The WSJ with MIT Sloan published an article today which appropriately describes one of the reasons I started working on Green Data Centers. After 14 years at Microsoft, 7 years at Apple, and 5 years at HP, I felt that it was time to do something different, and I quit with no idea what I was going to do.
One area I started working on and had an interest in was how many systems, especially home automation systems were put together for short term objectives of making the sale, and how frustrating it was for home owners when things broke to know the root cause of what broke and whether the repair actually really fixed the problem or systems were just rebooted to mask the problem. Which took me down the path of monitoring and metering. Narrowing down the area of what to focus on I discovered water well systems had the largest value impact to real estate values.

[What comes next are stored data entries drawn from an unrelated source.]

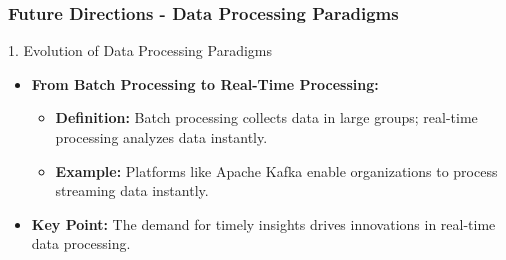 \documentclass[aspectratio=169]{beamer}
\begin{document}
\begin{frame}[fragile]
    \frametitle{Future Directions - Data Processing Paradigms}
    \begin{block}{1. Evolution of Data Processing Paradigms}
        \begin{itemize}
            \item \textbf{From Batch Processing to Real-Time Processing:}
                \begin{itemize}
                    \item \textbf{Definition:} Batch processing collects data in large groups; real-time processing analyzes data instantly.
                    \item \textbf{Example:} Platforms like Apache Kafka enable organizations to process streaming data instantly.
                \end{itemize}
            \item \textbf{Key Point:} The demand for timely insights drives innovations in real-time data processing.
        \end{itemize}
    \end{block}
\end{frame}
\end{document}

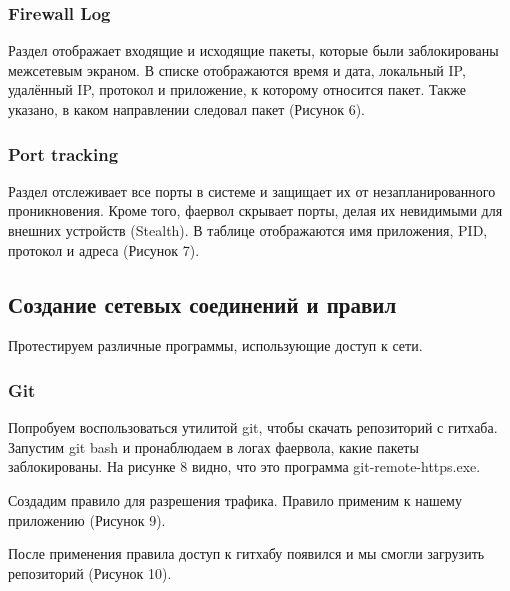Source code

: \FloatBarrier

\subsubsection{Firewall Log}
Раздел отображает входящие и исходящие пакеты, которые были заблокированы межсетевым экраном. В списке отображаются время и дата, локальный IP, удалённый IP, протокол и приложение, к которому относится пакет. Также указано, в каком направлении следовал пакет (Рисунок 6).

\FloatBarrier

\subsubsection{Port tracking}
Раздел отслеживает все порты в системе и защищает их от незапланированного проникновения. Кроме того, фаервол скрывает порты, делая их невидимыми для внешних устройств (Stealth). В таблице отображаются имя приложения, PID, протокол и адреса (Рисунок 7).

\FloatBarrier
\clearpage


\subsection{Создание сетевых соединений и правил}

Протестируем различные программы, использующие доступ к сети.

\subsubsection{Git}

Попробуем воспользоваться утилитой git, чтобы скачать репозиторий с гитхаба. Запустим git bash и пронаблюдаем в логах фаервола, какие пакеты заблокированы. На рисунке 8 видно, что это программа git-remote-https.exe. 


Создадим правило для разрешения трафика. Правило применим к нашему приложению (Рисунок 9). 


После применения правила доступ к гитхабу появился и мы смогли загрузить репозиторий (Рисунок 10).

\FloatBarrier
\clearpage



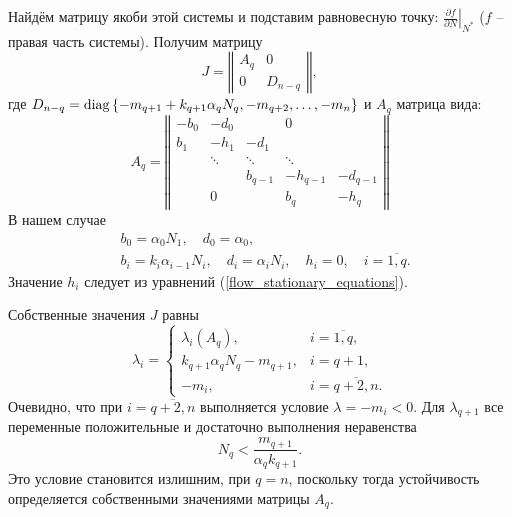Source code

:         Найдём матрицу якоби этой системы и подставим равновесную точку: \( \left.\frac{\partial f}{\partial N}\right|_{N^*} \) (\(f\) -- правая часть системы). Получим матрицу
        \begin{equation}
            J = \left\Vert \begin{matrix}
                A_q & 0 \\
                0 & D_{n-q}
            \end{matrix} \right\Vert,
        \end{equation}
        где \(D_{n-q} = \operatorname{diag}\left\{ -m_{q+1} + k_{q+1} \alpha_q N_q, -m_{q+2}, \ldots, -m_{n} \right\}\) и \(A_q\) матрица вида:
        \begin{equation}
            A_q = \left\Vert \begin{matrix}
                   -b_0  & -d_0   &          &     0    & \\
                    b_1  & -h_1   &  -d_1    &          & \\
                         & \ddots & \ddots   &  \ddots  &          \\
                         &        & b_{q-1}  & -h_{q-1} & -d_{q-1} \\
                         &   0    &          & b_{q}    & -h_{q}  
            \end{matrix} \right\Vert
        \end{equation}
        В нашем случае 
        \begin{equation*}
            \begin{split}
                & b_0 = \alpha_0 N_1, \quad d_0 = \alpha_0, \\
                & b_i = k_i \alpha_{i-1} N_i, \quad d_i = \alpha_i N_i, \quad h_i = 0, \quad i=\overline{1,q}.
            \end{split}
        \end{equation*}
        Значение \(h_i\) следует из уравнений (\ref{flow_stationary_equations}).


        Собственные значения \(J\) равны
        \begin{equation*}
            \lambda_i = \left\{ \begin{matrix}
                \lambda_i (A_q), & i=\overline{1,q}, \\
                k_{q+1} \alpha_q N_q - m_{q+1}, & i=q+1, \\
                -m_i, & i=\overline{q+2, n}. 
            \end{matrix} \right.
        \end{equation*}
        Очевидно, что при \(i = \overline{q+2,n}\) выполняется условие \(\lambda = -m_i < 0\). Для \(\lambda_{q+1}\) все переменные положительные и достаточно выполнения неравенства
        \begin{equation} \label{flow_nq_upper}
            N_q < \frac{m_{q+1}}{\alpha_q k_{q+1}}.
        \end{equation}
        Это условие становится излишним, при \(q = n\), поскольку тогда устойчивость определяется собственными значениями матрицы \(A_q\).


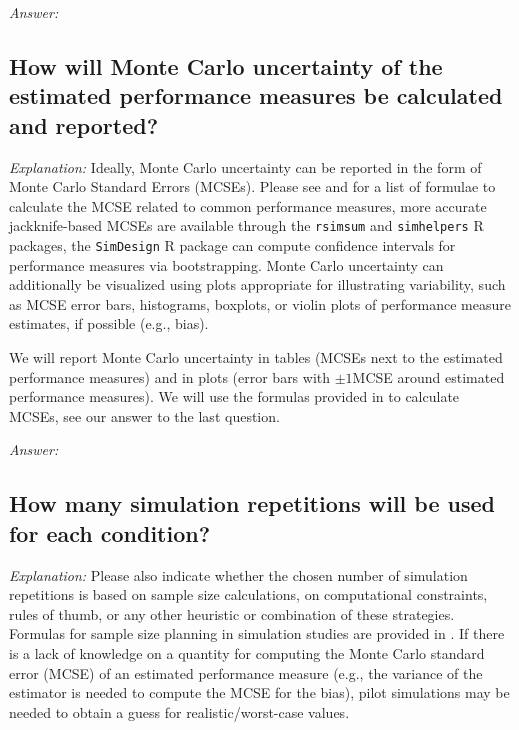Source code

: \documentclass[12pt]{article}
\begin{document}
\textit{Answer:}

\subsection{How will Monte Carlo uncertainty of the estimated performance measures be calculated and reported?}

\textit{Explanation:} Ideally, Monte Carlo uncertainty can be reported in the form of Monte Carlo Standard Errors (MCSEs). Please see \textcite{Siepe2023} and \textcite{Morris2019} for a list of formulae to calculate the MCSE related to common performance measures, more accurate jackknife-based MCSEs are available through the \texttt{rsimsum} \parencite{Gasparini2018} and \texttt{simhelpers} \parencite{Simhelpers2022} R packages, the \texttt{SimDesign} \parencite{Chalmers2020} R package can compute confidence intervals for performance measures via bootstrapping. Monte Carlo uncertainty can additionally be visualized using plots appropriate for illustrating variability, such as MCSE error bars, histograms, boxplots, or violin plots of performance measure estimates, if possible (e.g., bias).

\begin{examplebox}
We will report Monte Carlo uncertainty in tables (MCSEs next to the estimated performance measures) and in plots (error bars with $\pm 1$MCSE around estimated performance measures). We will use the formulas provided in \textcite{Siepe2023} to calculate MCSEs, see our answer to the last question.
\end{examplebox}

\textit{Answer:}

\subsection{How many simulation repetitions will be used for each condition?}

\textit{Explanation:} Please also indicate whether the chosen number of simulation repetitions is based on sample size calculations, on computational constraints, rules of thumb, or any other heuristic or combination of these strategies. Formulas for sample size planning in simulation studies are provided in \textcite{Siepe2023}. If there is a lack of knowledge on a quantity for computing the Monte Carlo standard error (MCSE) of an estimated performance measure (e.g., the variance of the estimator is needed to compute the MCSE for the bias), pilot simulations may be needed to obtain a guess for realistic/worst-case values.
\end{document}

Land without water isn't worth a whole lot, and there were plenty of high end real estate being built on large acreage on the top of the hills with great views.15% of US homes are on well water systems, and the percentage is higher for vacation/2nd homes/future retirement.
Then my paths crossed with Pat Kennedy, CEO and founder of OSIsoft. In our discussion of real estate monitoring systems, Pat mentioned the problem of energy consumption in data centers, and how he wanted to measure the power consumption of applications. Having worked on system software and power management for both Microsoft and Apple, I was thinking how to do this, and how difficult it was given almost all the focus on power management was on laptops. I remember in 1999, talking to Server OEMs about using Windows 2000 power management features and they just looked at me strange and asked why would you want to save energy on a server.
But, Pat hit on a good idea, I went back and thought about this more. Many of the same principles I was applying to home automation, water well monitoring systems applied to monitoring data centers. I researched this more, signed up for the EPA working group distribution, contacted more people, and even nominated the subject for a Microsoft internal Technical Readiness event with the help of Lewis Curtis and George Cerbone.
This last year has been an interesting ride, and I now write for TechNet Magazine, speak at a variety of events, consult with various companies, and I am back at Microsoft as a vendor working with a lot of people who are passionate about Green Data Centers.
My latest effort was to start with this blog, and get more information out there quickly and regularly on Green Data Centers.
Today is exactly my 18 month anniversary of leaving Microsoft and taking the risk to "Get Ahead by Going Backward"
How to Get Ahead
By Going Backward
December 1, 2007
When it comes to advancing a career, sometimes the best way to take a step forward is to take a step back.
For most people, a promotion is the cure for a stagnating career. They've accomplished and learned all they can at one job, so they aim for the next one up the ladder, hoping it will bring them bigger personal and financial rewards.
But a few pursue a much riskier strategy. Instead of trying to move up, they take a lower-level job that gives them valuable new skills and experience. They're prepared to accept a short-term loss of income and prestige, betting that the knowledge they gain will lead to a better job down the road.